Selective inhibition of phosphatidylinositol 3-kinase by phosphatidic acid and related lipids.

Activation of phosphatidylinositol 3-kinase (PI 3-kinase) is necessary for stimulation of cell division and inhibition of apoptosis in several cell types. We report that a synthetic phosphonolipid, 4-(hexadecyloxy)-3-(S)-methoxybutyl phosphonic acid (PoA), as well as the naturally occurring lipids, phosphatidic acid and lyso-phosphatidic acid, are potent and specific inhibitors of PI 3-kinase. The IC50's for inhibition using phosphatidylinositol as substrate ranged from 10-20 microM. PoA is also the putative primary intracellular metabolite following phospholipase D hydrolysis of the anti-tumour ether lipid, 2'-(trimethylammonio) ethyl-4-(hexadecyloxy)-3-(S)-methoxybutanephosphonate.

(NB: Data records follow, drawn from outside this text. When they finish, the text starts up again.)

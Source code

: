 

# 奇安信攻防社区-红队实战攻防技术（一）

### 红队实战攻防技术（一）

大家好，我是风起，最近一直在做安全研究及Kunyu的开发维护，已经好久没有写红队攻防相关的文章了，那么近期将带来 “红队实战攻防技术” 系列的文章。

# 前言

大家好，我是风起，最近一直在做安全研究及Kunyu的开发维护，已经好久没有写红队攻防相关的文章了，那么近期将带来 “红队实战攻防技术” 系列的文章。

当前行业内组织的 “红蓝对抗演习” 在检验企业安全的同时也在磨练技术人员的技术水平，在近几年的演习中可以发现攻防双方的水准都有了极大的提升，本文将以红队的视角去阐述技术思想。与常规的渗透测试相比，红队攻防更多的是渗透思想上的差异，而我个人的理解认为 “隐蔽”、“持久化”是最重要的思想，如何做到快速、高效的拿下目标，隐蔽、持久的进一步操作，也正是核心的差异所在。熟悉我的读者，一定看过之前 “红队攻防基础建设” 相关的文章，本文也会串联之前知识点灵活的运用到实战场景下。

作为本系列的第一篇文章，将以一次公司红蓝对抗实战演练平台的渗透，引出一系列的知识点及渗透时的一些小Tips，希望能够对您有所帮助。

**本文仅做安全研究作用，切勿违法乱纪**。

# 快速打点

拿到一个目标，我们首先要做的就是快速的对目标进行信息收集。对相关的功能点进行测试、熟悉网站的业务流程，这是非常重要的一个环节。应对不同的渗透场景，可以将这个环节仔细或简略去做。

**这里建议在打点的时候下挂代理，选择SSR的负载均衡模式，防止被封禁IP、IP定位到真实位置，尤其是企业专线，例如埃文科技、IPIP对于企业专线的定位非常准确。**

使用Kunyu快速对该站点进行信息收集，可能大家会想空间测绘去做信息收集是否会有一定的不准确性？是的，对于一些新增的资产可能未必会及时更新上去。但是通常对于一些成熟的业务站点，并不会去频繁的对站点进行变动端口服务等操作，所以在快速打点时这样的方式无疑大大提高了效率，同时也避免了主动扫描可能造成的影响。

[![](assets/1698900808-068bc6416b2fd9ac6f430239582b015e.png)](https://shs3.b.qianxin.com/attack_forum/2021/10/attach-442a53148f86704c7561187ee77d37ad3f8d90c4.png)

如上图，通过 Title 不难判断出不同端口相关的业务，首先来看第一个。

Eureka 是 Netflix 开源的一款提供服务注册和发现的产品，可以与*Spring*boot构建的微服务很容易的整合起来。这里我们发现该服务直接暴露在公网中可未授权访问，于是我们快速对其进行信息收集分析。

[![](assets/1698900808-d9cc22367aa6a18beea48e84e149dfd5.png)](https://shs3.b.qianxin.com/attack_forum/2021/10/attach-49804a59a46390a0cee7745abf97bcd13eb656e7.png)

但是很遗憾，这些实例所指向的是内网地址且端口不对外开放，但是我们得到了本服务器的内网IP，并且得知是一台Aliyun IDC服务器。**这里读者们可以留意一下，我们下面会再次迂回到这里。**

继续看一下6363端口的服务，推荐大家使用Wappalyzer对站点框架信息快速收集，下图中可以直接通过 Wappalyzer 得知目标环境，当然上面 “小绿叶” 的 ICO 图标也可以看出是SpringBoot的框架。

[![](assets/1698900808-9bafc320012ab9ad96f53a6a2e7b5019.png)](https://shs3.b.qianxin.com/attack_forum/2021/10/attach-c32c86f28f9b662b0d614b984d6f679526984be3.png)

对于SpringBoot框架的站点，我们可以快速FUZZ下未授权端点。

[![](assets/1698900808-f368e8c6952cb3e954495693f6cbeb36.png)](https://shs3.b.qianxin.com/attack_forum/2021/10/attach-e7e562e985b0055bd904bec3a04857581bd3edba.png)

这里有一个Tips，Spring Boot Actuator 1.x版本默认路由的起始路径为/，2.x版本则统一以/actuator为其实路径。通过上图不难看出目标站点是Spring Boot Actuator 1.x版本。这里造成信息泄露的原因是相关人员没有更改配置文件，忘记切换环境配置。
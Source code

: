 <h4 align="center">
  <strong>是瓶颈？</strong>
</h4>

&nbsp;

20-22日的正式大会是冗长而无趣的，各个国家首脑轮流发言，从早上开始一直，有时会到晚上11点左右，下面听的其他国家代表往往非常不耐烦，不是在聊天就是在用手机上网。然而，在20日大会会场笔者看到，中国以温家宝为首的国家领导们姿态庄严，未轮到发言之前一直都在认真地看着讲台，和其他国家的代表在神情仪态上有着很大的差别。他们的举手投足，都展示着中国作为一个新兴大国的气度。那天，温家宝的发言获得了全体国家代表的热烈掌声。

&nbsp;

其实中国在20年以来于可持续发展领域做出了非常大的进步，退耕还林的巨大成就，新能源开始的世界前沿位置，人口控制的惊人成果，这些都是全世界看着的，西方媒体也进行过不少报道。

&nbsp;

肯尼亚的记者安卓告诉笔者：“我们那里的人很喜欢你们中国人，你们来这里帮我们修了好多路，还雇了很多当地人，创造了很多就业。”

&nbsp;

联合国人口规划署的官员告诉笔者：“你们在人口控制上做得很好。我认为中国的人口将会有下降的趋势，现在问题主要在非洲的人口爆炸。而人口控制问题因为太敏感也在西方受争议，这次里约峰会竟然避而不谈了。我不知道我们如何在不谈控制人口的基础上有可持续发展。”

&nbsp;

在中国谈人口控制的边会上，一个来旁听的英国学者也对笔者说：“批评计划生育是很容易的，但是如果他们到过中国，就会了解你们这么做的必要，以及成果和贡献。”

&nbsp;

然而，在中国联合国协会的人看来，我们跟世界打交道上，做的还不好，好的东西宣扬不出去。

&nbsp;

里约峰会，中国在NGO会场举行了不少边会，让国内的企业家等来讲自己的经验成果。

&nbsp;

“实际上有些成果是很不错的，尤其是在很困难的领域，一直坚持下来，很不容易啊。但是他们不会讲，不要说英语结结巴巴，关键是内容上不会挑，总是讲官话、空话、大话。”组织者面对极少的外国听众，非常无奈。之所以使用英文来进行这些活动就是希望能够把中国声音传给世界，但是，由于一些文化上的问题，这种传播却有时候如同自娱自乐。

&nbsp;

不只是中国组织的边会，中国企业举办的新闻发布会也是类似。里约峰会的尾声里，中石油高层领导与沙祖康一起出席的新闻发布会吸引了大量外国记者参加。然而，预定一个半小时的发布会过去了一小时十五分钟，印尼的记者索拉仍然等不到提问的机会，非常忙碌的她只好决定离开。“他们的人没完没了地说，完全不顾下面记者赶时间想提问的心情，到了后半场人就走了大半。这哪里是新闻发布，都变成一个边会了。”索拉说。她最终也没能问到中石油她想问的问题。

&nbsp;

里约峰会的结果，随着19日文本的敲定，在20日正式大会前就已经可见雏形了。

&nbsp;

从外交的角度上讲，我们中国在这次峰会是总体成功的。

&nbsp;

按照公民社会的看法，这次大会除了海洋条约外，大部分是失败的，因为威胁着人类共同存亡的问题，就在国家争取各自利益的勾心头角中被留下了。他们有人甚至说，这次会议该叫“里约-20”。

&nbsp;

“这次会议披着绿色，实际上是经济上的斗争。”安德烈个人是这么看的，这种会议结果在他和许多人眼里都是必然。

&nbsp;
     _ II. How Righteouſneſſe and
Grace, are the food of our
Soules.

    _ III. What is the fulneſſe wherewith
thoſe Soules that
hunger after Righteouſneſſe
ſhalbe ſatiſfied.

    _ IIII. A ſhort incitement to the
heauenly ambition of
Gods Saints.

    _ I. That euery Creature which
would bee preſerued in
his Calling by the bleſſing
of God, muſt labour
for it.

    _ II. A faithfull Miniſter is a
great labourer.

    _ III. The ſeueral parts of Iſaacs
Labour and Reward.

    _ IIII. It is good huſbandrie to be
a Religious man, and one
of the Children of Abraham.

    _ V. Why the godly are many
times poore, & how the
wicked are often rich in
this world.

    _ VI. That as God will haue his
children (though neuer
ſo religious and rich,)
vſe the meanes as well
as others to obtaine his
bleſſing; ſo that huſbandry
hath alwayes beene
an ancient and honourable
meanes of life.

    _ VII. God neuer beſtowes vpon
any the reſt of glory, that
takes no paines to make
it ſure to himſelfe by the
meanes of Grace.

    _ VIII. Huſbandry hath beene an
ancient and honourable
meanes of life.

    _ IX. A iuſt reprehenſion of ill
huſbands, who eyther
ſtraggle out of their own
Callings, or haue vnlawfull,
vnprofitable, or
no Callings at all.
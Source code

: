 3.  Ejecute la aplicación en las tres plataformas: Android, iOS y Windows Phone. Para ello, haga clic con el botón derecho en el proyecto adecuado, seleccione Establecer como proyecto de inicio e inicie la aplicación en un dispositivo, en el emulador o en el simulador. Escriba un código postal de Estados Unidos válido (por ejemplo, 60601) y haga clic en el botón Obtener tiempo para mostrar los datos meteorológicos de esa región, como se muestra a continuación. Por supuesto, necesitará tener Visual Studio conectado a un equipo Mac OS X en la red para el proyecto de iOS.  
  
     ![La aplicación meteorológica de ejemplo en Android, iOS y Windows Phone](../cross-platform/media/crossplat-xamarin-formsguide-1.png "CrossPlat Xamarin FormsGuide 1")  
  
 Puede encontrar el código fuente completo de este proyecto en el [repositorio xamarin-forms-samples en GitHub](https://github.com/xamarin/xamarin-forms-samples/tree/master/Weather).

These results suggests that inhibition of PI 3-kinase following metabolic degradation of ether lipids by phospholipase D may contribute to the cytotoxicity of these compounds. The sensitivity of PI 3-kinase to PA and lyso-PA could imply cross-talk between the phospholipase D and PI 3-kinase signal transduction pathways in vivo.